Collected data
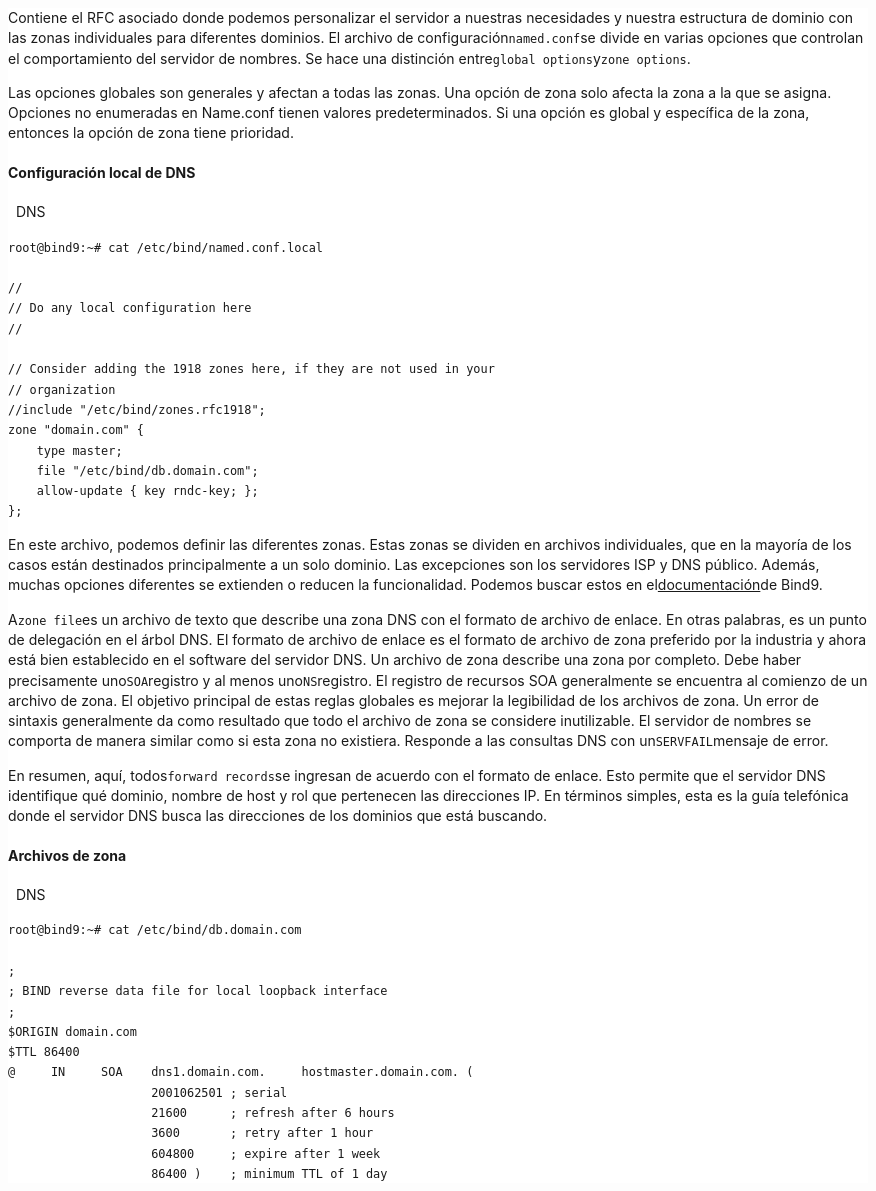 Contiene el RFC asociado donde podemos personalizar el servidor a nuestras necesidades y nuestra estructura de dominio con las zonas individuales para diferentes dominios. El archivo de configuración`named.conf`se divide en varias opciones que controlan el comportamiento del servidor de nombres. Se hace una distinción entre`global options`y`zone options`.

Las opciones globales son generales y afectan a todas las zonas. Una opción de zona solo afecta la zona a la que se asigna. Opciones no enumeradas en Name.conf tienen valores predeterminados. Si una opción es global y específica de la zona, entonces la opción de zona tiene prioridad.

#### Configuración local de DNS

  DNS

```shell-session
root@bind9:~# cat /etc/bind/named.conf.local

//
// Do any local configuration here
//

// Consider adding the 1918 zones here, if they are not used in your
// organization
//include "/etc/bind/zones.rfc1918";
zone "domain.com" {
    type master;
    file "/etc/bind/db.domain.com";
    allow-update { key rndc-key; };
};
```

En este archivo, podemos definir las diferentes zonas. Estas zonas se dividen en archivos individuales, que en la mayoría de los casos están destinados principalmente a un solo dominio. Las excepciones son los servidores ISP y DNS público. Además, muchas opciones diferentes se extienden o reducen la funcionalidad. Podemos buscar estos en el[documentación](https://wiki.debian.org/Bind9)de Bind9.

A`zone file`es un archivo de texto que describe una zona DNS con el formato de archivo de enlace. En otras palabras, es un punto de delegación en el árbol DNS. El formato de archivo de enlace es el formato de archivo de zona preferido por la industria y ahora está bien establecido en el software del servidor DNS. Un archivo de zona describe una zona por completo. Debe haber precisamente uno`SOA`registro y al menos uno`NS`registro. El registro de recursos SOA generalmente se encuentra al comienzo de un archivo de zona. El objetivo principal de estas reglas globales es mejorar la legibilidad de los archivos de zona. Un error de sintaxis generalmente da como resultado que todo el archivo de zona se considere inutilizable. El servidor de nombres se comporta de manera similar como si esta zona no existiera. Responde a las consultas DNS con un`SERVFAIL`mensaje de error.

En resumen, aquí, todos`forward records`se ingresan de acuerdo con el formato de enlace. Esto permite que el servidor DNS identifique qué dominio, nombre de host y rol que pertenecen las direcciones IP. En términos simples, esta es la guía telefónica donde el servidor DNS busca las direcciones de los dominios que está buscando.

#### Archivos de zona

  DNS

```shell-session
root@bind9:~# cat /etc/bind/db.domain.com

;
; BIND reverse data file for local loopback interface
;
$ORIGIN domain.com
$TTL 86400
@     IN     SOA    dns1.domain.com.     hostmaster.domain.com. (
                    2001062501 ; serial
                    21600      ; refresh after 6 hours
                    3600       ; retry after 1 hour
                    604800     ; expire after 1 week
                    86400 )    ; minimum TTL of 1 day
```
---
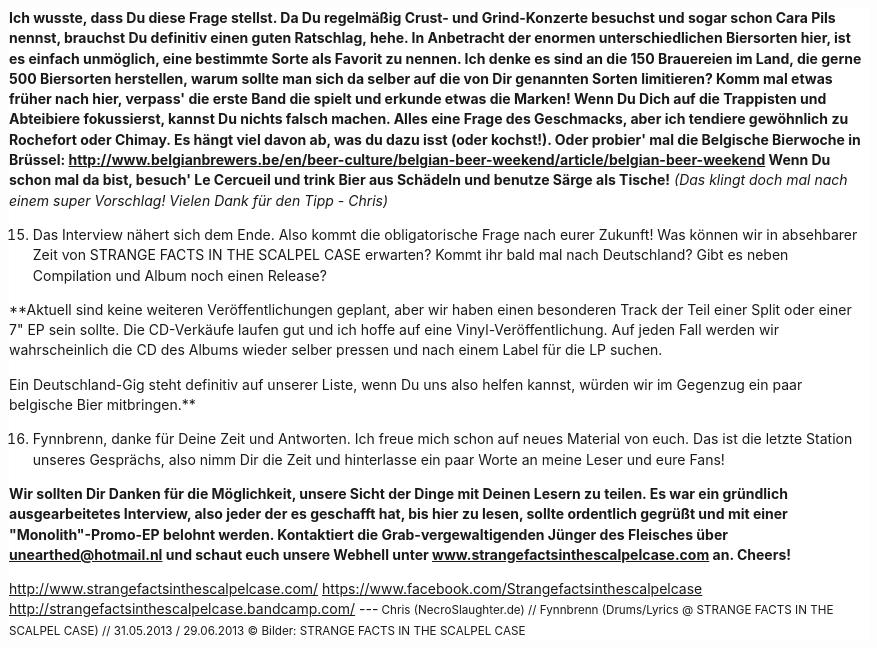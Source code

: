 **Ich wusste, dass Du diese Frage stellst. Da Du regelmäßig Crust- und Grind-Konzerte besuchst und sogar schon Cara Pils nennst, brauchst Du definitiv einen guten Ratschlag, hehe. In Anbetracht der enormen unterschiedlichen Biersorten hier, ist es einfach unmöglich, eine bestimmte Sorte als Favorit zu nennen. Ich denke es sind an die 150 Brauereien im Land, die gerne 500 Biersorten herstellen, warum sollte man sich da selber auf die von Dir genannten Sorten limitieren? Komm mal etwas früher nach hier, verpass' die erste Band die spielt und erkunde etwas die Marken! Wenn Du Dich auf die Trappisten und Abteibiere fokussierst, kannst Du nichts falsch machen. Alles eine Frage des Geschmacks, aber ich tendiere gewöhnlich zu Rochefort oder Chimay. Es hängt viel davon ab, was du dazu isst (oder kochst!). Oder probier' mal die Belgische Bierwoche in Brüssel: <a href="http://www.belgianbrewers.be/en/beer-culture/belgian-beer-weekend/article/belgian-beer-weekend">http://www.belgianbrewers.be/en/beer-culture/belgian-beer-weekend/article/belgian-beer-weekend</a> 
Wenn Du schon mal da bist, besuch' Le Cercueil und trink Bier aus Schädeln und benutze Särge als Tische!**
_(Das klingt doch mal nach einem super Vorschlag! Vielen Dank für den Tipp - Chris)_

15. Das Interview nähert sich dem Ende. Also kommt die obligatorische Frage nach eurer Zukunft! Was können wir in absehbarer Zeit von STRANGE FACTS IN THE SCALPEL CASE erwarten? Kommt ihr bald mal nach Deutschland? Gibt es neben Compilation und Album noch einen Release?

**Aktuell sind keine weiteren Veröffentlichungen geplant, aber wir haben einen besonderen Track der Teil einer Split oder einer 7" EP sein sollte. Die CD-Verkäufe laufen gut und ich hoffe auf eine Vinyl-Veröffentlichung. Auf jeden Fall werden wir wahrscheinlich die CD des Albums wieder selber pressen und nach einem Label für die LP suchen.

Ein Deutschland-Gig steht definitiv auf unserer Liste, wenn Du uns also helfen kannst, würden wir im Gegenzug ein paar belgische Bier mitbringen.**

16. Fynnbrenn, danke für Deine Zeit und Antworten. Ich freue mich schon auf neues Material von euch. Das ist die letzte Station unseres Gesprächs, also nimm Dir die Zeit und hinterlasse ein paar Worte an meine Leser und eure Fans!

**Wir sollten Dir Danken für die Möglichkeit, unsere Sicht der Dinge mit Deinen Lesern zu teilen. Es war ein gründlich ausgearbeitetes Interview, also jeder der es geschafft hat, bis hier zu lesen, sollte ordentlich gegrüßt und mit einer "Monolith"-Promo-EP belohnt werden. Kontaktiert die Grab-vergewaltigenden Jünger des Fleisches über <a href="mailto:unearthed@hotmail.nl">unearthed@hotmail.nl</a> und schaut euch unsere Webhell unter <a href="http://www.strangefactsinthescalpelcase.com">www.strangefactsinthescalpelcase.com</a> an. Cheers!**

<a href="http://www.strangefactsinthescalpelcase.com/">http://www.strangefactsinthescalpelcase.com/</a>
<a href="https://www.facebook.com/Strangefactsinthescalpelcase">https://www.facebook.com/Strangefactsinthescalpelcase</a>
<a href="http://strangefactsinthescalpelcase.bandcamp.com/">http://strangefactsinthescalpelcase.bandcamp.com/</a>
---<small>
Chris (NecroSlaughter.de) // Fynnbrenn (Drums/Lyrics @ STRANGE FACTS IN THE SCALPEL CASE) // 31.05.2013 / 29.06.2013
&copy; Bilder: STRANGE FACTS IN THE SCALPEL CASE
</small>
* * *
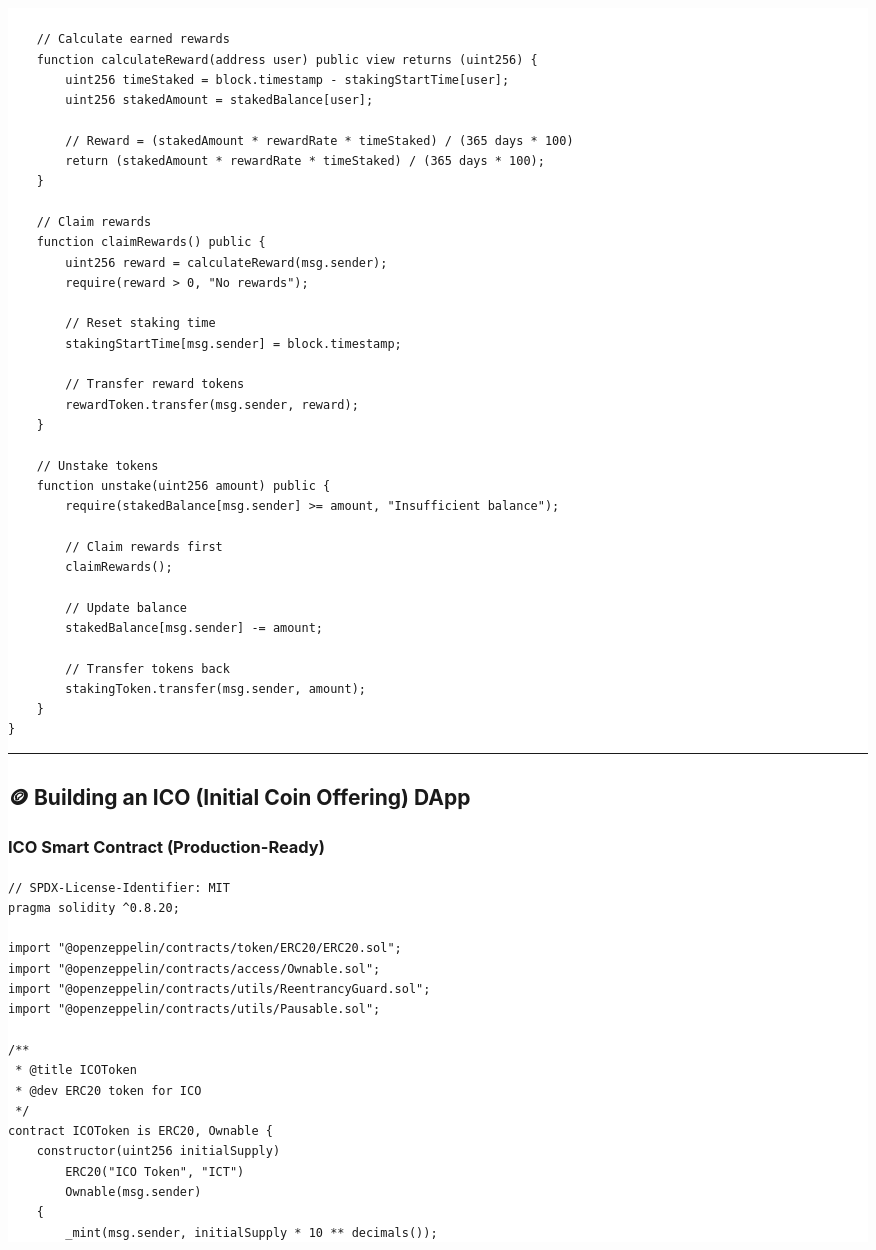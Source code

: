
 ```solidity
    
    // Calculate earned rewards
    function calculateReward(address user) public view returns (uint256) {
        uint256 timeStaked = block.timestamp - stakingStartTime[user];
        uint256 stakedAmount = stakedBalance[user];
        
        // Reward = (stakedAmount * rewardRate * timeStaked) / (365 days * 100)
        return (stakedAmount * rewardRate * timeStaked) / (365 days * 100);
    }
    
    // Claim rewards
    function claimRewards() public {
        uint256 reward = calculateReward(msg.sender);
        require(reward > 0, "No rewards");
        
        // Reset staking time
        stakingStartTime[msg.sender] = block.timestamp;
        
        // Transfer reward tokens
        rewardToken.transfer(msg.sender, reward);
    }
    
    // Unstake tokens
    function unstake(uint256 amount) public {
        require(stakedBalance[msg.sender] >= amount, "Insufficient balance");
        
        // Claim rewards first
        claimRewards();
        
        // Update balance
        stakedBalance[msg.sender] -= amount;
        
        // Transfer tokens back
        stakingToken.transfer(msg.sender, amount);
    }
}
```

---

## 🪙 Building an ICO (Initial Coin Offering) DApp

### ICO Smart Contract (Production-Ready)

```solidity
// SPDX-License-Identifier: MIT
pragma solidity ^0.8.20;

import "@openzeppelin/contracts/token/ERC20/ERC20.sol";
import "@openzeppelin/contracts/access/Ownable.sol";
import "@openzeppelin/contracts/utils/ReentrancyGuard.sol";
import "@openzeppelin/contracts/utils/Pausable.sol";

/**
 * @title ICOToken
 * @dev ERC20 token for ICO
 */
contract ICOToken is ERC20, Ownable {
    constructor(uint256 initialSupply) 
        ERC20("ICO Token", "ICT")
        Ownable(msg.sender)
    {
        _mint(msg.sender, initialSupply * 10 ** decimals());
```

## PROMPT
Only the number is needed: please work out how many lines in the data contain the string "Fynnbrenn".

## REPLY TO THE EXERCISE
2